Lightning rods attract lightning just like financial markets attract greed, which inevitably brews disaster. Given the right conditions, disasters in the financial markets—like lightning—can hit more than once and investors must be prepared.
Back in 2007, Nassim Nicholas Taleb wrote what became a very famous book called The Black Swan: The Impact of the Highly Improbable. Taleb describes a Black Swan as an extremely rare event that catches people by surprise, has a major impact, and is then rationalized as if it had been expected to happen all along. Unfortunately, as we’ve all seen, Black Swan events have become much more common in recent years. As bubbles in the economy begin to reach their breaking points, it is important for investors to identify ways to deflect risk and possibly capitalize on those events because fortunes are at stake. In fact, two of the world’s most famous global investors made their fortunes when other people were panicking and running for the exit.

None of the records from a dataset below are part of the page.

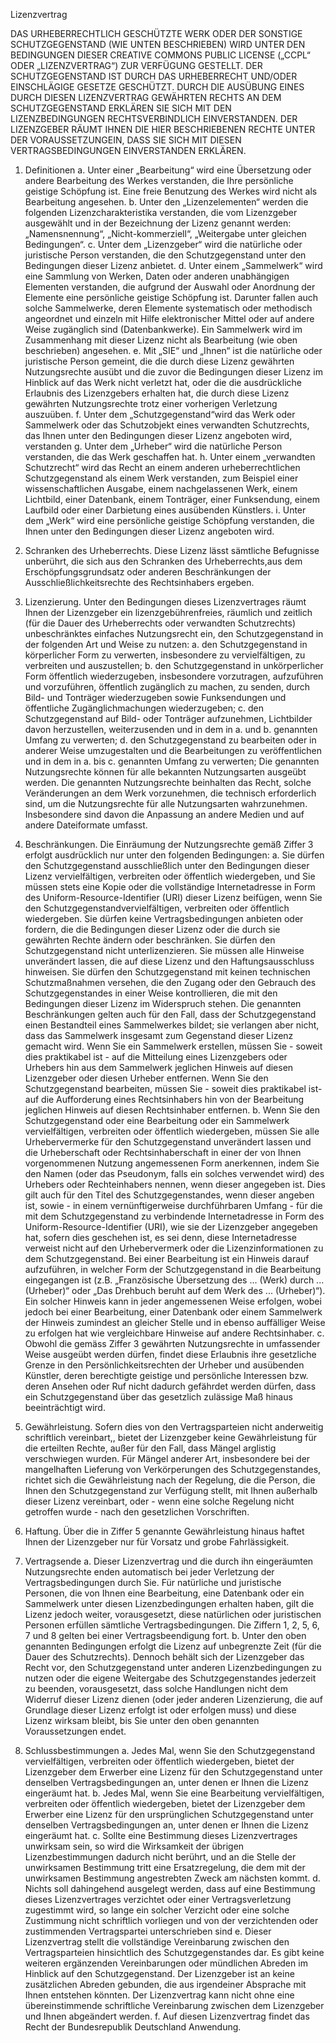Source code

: Lizenzvertrag

DAS URHEBERRECHTLICH GESCHÜTZTE WERK ODER DER SONSTIGE SCHUTZGEGENSTAND (WIE UNTEN BESCHRIEBEN) WIRD UNTER DEN BEDINGUNGEN DIESER CREATIVE COMMONS PUBLIC LICENSE („CCPL“ ODER „LIZENZVERTRAG“) ZUR VERFÜGUNG GESTELLT. DER SCHUTZGEGENSTAND IST DURCH DAS URHEBERRECHT UND/ODER EINSCHLÄGIGE GESETZE GESCHÜTZT.
DURCH DIE AUSÜBUNG EINES DURCH DIESEN LIZENZVERTRAG GEWÄHRTEN RECHTS AN DEM SCHUTZGEGENSTAND ERKLÄREN SIE SICH MIT DEN LIZENZBEDINGUNGEN RECHTSVERBINDLICH EINVERSTANDEN. DER LIZENZGEBER RÄUMT IHNEN DIE HIER BESCHRIEBENEN RECHTE UNTER DER VORAUSSETZUNGEIN, DASS SIE SICH MIT DIESEN VERTRAGSBEDINGUNGEN EINVERSTANDEN ERKLÄREN.

1. Definitionen
    a.	Unter einer „Bearbeitung“ wird eine Übersetzung oder andere Bearbeitung des Werkes verstanden, die Ihre persönliche geistige Schöpfung  ist. Eine freie Benutzung des Werkes wird nicht als Bearbeitung angesehen.
    b.	Unter den „Lizenzelementen“ werden die folgenden Lizenzcharakteristika verstanden, die vom Lizenzgeber ausgewählt und  in der Bezeichnung  der Lizenz genannt werden: „Namensnennung“, „Nicht-kommerziell“, „Weitergabe unter gleichen Bedingungen“.
    c.	Unter dem „Lizenzgeber“ wird die natürliche oder juristische Person verstanden, die den Schutzgegenstand unter den Bedingungen dieser Lizenz anbietet.
    d.	Unter einem „Sammelwerk“ wird eine Sammlung von Werken, Daten oder anderen unabhängigen Elementen verstanden, die aufgrund der Auswahl oder Anordnung der Elemente eine persönliche geistige Schöpfung ist. Darunter fallen auch solche Sammelwerke, deren Elemente systematisch oder methodisch angeordnet und einzeln mit Hilfe elektronischer Mittel oder auf andere Weise zugänglich sind (Datenbankwerke). Ein Sammelwerk wird im Zusammenhang mit dieser Lizenz nicht als Bearbeitung (wie oben beschrieben) angesehen.
    e.	Mit „SIE“ und „Ihnen“ ist die natürliche oder juristische Person gemeint, die die durch diese Lizenz gewährten Nutzungsrechte ausübt und die zuvor die Bedingungen dieser Lizenz im Hinblick auf das Werk nicht verletzt hat, oder die die ausdrückliche Erlaubnis des Lizenzgebers erhalten hat, die durch diese Lizenz gewährten Nutzungsrechte trotz einer vorherigen Verletzung auszuüben.
    f.	Unter dem  „Schutzgegenstand“wird  das Werk oder Sammelwerk oder das Schutzobjekt eines verwandten Schutzrechts, das Ihnen unter den Bedingungen dieser Lizenz angeboten wird, verstanden
    g.	Unter dem „Urheber“ wird die natürliche Person verstanden, die das Werk geschaffen hat.
    h.	Unter einem „verwandten Schutzrecht“ wird das Recht an einem anderen urheberrechtlichen Schutzgegenstand als einem Werk verstanden, zum Beispiel einer wissenschaftlichen Ausgabe, einem nachgelassenen Werk, einem Lichtbild, einer Datenbank, einem Tonträger, einer Funksendung, einem Laufbild oder einer Darbietung eines ausübenden Künstlers.
    i.	Unter dem „Werk“ wird eine persönliche geistige Schöpfung verstanden, die Ihnen unter den Bedingungen dieser Lizenz angeboten wird.

2. Schranken des Urheberrechts. Diese Lizenz lässt sämtliche Befugnisse unberührt, die sich aus den Schranken des Urheberrechts,aus dem Erschöpfungsgrundsatz oder anderen Beschränkungen der Ausschließlichkeitsrechte des Rechtsinhabers ergeben.

3. Lizenzierung. Unter den Bedingungen dieses Lizenzvertrages räumt Ihnen der Lizenzgeber ein lizenzgebührenfreies, räumlich und zeitlich (für die Dauer des Urheberrechts oder verwandten Schutzrechts) unbeschränktes einfaches Nutzungsrecht ein, den Schutzgegenstand in der folgenden Art und Weise zu nutzen:
    a.	den Schutzgegenstand in körperlicher Form zu verwerten, insbesondere zu vervielfältigen, zu verbreiten und auszustellen;
    b.	den Schutzgegenstand in unkörperlicher Form öffentlich wiederzugeben, insbesondere vorzutragen, aufzuführen und vorzuführen, öffentlich zugänglich zu machen, zu senden, durch Bild- und Tonträger wiederzugeben sowie Funksendungen und öffentliche Zugänglichmachungen wiederzugeben;
    c.	den Schutzgegenstand auf Bild- oder Tonträger aufzunehmen, Lichtbilder davon herzustellen, weiterzusenden und in dem in a. und b. genannten Umfang zu verwerten;
    d.	den Schutzgegenstand zu bearbeiten oder in anderer Weise umzugestalten und die Bearbeitungen zu veröffentlichen und in dem in a. bis c. genannten Umfang zu verwerten;
    Die genannten Nutzungsrechte können für alle bekannten Nutzungsarten ausgeübt werden. Die genannten Nutzungsrechte beinhalten das Recht, solche Veränderungen an dem Werk vorzunehmen, die technisch erforderlich sind, um die Nutzungsrechte für alle Nutzungsarten wahrzunehmen. Insbesondere sind davon die Anpassung an andere Medien und auf andere Dateiformate umfasst.

4. Beschränkungen. Die Einräumung der Nutzungsrechte gemäß Ziffer 3 erfolgt ausdrücklich nur unter den folgenden Bedingungen:
    a.	Sie dürfen den Schutzgegenstand ausschließlich unter den Bedingungen dieser Lizenz vervielfältigen, verbreiten oder öffentlich wiedergeben, und Sie müssen stets eine Kopie oder die vollständige Internetadresse in Form des Uniform-Resource-Identifier (URI) dieser Lizenz beifügen, wenn Sie den Schutzgegenstandvervielfältigen, verbreiten oder öffentlich wiedergeben. Sie dürfen keine Vertragsbedingungen anbieten oder fordern, die die Bedingungen dieser Lizenz oder die durch sie gewährten Rechte ändern oder beschränken. Sie dürfen den Schutzgegenstand nicht unterlizenzieren. Sie müssen alle Hinweise unverändert lassen, die auf diese Lizenz und den Haftungsausschluss hinweisen. Sie dürfen den Schutzgegenstand mit keinen technischen Schutzmaßnahmen versehen, die den Zugang oder den Gebrauch des Schutzgegenstandes in einer Weise kontrollieren, die mit den Bedingungen dieser Lizenz im Widerspruch stehen. Die genannten Beschränkungen gelten auch für den Fall, dass der Schutzgegenstand einen Bestandteil eines Sammelwerkes bildet; sie verlangen aber nicht, dass das Sammelwerk insgesamt zum Gegenstand dieser Lizenz gemacht wird. Wenn Sie ein Sammelwerk erstellen, müssen Sie - soweit dies praktikabel ist - auf die Mitteilung eines Lizenzgebers oder Urhebers hin aus dem Sammelwerk jeglichen Hinweis auf diesen Lizenzgeber oder diesen Urheber entfernen. Wenn Sie den Schutzgegenstand bearbeiten, müssen Sie - soweit dies praktikabel ist- auf die Aufforderung eines Rechtsinhabers hin  von der Bearbeitung jeglichen Hinweis auf diesen Rechtsinhaber entfernen.
    b.	Wenn Sie den Schutzgegenstand oder eine Bearbeitung oder ein Sammelwerk vervielfältigen, verbreiten oder öffentlich wiedergeben, müssen Sie alle Urhebervermerke für den Schutzgegenstand unverändert lassen und die Urheberschaft oder Rechtsinhaberschaft in einer der von Ihnen vorgenommenen Nutzung angemessenen Form anerkennen, indem Sie den Namen (oder das Pseudonym, falls ein solches verwendet wird) des Urhebers oder Rechteinhabers nennen, wenn dieser angegeben ist. Dies gilt auch für den Titel des Schutzgegenstandes, wenn dieser angeben ist, sowie - in einem vernünftigerweise durchführbaren Umfang - für die mit dem Schutzgegenstand zu verbindende Internetadresse in Form des Uniform-Resource-Identifier (URI), wie sie der Lizenzgeber angegeben hat, sofern dies geschehen ist, es sei denn, diese Internetadresse verweist nicht auf den Urhebervermerk oder die Lizenzinformationen zu dem  Schutzgegenstand. Bei einer Bearbeitung ist ein Hinweis darauf aufzuführen, in welcher Form der Schutzgegenstand in die Bearbeitung eingegangen ist (z.B. „Französische Übersetzung des ... (Werk) durch ... (Urheber)“ oder „Das Drehbuch beruht auf dem Werk des ... (Urheber)“). Ein solcher Hinweis kann in jeder angemessenen Weise erfolgen, wobei jedoch bei einer Bearbeitung, einer Datenbank oder einem Sammelwerk der Hinweis zumindest an gleicher Stelle und in ebenso auffälliger Weise zu erfolgen hat wie vergleichbare Hinweise auf andere Rechtsinhaber.
    c.	Obwohl die gemäss Ziffer 3 gewährten Nutzungsrechte in umfassender Weise
    ausgeübt werden dürfen, findet diese Erlaubnis ihre gesetzliche Grenze in
    den Persönlichkeitsrechten der Urheber und ausübenden Künstler, deren berechtigte geistige und persönliche Interessen bzw. deren Ansehen oder Ruf nicht dadurch gefährdet werden dürfen, dass ein Schutzgegenstand über das gesetzlich zulässige Maß hinaus beeinträchtigt wird. 

5. Gewährleistung. Sofern dies von den Vertragsparteien nicht anderweitig schriftlich vereinbart,, bietet der Lizenzgeber keine Gewährleistung für die erteilten Rechte, außer für den Fall, dass Mängel arglistig verschwiegen wurden. Für Mängel anderer Art, insbesondere bei der mangelhaften Lieferung von Verkörperungen des Schutzgegenstandes, richtet sich die Gewährleistung nach der Regelung, die die Person, die Ihnen den Schutzgegenstand zur Verfügung stellt, mit Ihnen außerhalb dieser Lizenz vereinbart, oder - wenn eine solche Regelung nicht getroffen wurde - nach den gesetzlichen Vorschriften.

6. Haftung. Über die in Ziffer 5 genannte Gewährleistung hinaus haftet Ihnen der Lizenzgeber nur für Vorsatz und grobe Fahrlässigkeit.

7. Vertragsende
    a.	Dieser Lizenzvertrag und die durch ihn eingeräumten Nutzungsrechte enden automatisch bei jeder Verletzung der Vertragsbedingungen durch Sie. Für natürliche und juristische Personen, die von Ihnen eine Bearbeitung, eine Datenbank oder ein Sammelwerk unter diesen Lizenzbedingungen erhalten haben, gilt die Lizenz jedoch weiter, vorausgesetzt, diese natürlichen oder juristischen Personen erfüllen sämtliche Vertragsbedingungen. Die Ziffern 1, 2, 5, 6, 7 und 8 gelten bei einer Vertragsbeendigung fort.
    b.	Unter den oben genannten Bedingungen  erfolgt die Lizenz auf unbegrenzte Zeit (für die Dauer des Schutzrechts). Dennoch behält sich der Lizenzgeber das Recht vor, den Schutzgegenstand unter anderen Lizenzbedingungen zu nutzen oder die eigene Weitergabe des Schutzgegenstandes jederzeit zu beenden, vorausgesetzt, dass solche Handlungen nicht dem Widerruf dieser Lizenz dienen (oder jeder anderen Lizenzierung, die auf Grundlage dieser Lizenz erfolgt ist oder erfolgen muss) und diese Lizenz wirksam bleibt, bis Sie unter den oben genannten Voraussetzungen endet.

8. Schlussbestimmungen
    a. Jedes Mal, wenn Sie den Schutzgegenstand vervielfältigen, verbreiten oder öffentlich wiedergeben, bietet der Lizenzgeber dem Erwerber eine Lizenz für den Schutzgegenstand unter denselben Vertragsbedingungen an, unter denen er Ihnen die Lizenz eingeräumt hat.
    b.	Jedes Mal, wenn Sie eine Bearbeitung vervielfältigen, verbreiten oder öffentlich wiedergeben, bietet der Lizenzgeber dem Erwerber eine Lizenz für den ursprünglichen Schutzgegenstand unter denselben Vertragsbedingungen an, unter denen er Ihnen die Lizenz eingeräumt hat.
    c.	Sollte eine Bestimmung dieses Lizenzvertrages unwirksam sein, so wird die Wirksamkeit der übrigen Lizenzbestimmungen dadurch nicht berührt, und an die Stelle der unwirksamen Bestimmung tritt eine Ersatzregelung, die dem mit der unwirksamen Bestimmung angestrebten Zweck am nächsten kommt.
    d.	Nichts soll dahingehend ausgelegt werden, dass auf eine Bestimmung dieses Lizenzvertrages verzichtet oder einer Vertragsverletzung zugestimmt wird, so lange ein solcher Verzicht oder eine solche Zustimmung nicht schriftlich vorliegen und von der verzichtenden oder zustimmenden Vertragspartei unterschrieben sind
    e.	Dieser Lizenzvertrag stellt die vollständige Vereinbarung zwischen den Vertragsparteien hinsichtlich des Schutzgegenstandes dar. Es gibt keine weiteren ergänzenden Vereinbarungen oder mündlichen Abreden im Hinblick auf den Schutzgegenstand. Der Lizenzgeber ist an keine zusätzlichen Abreden gebunden, die aus irgendeiner Absprache mit Ihnen entstehen könnten. Der Lizenzvertrag kann nicht ohne eine übereinstimmende schriftliche Vereinbarung zwischen dem Lizenzgeber und Ihnen abgeändert werden.
    f.	Auf diesen Lizenzvertrag findet das Recht der Bundesrepublik Deutschland Anwendung.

In 1992, at the ripe young age of 62, George Soros gambled that the U.K. would not be able to maintain high interest rates necessary to keep the British pound within the tight currency band mandated by Exchange Rate Mechanism (ERM). Soros believed the weak economy and high unemployment would force the U.K. to abandon the ERM and cut rates. He turned his speculation into action by establishing a massive $10 billion short position in the British pound through the use of as many different instruments as he could find. Of course, Soros was not the only one selling the pound. As speculation grew about the U.K. abandoning the ERM, no one wanted to hold pounds. What separated Soros from other investors was that when most people were on the defensive, selling pounds and squaring their exposures into the madness, Soros was on the offensive, attacking the pound until the Bank of England cried uncle. A month later, Soros’s Quantum Fund cashed in and banked approximately $2 billion in profit. Do you know the difference between commercial steel buildings and industrial steel buildings?
The second financial legend is Sir John Templeton, who took a very different approach from that of George Soros. Founder of the world’s largest equity fund, the Templeton Growth Fund, Templeton was a deeply religious man and a contrarian at heart. He loved to buy the crashes and come in during what he called times of “maximum pessimism.” For example, Templeton swooped into Ford when the automaker appeared to be headed for bankruptcy in 1978 and poured money into Peru when it was awash with communists in the 1980s. However, he was not always a buyer. In 2000, when everyone else was buying technology stocks, he shorted dozens of technology companies. Templeton liked to get in when the underlying fundamentals were extremely out of line with the perceptions of the reality. Those opportunities don’t come along every day, but when they do, they can present enormous opportunities. Are steel buildings more environmentally friendly?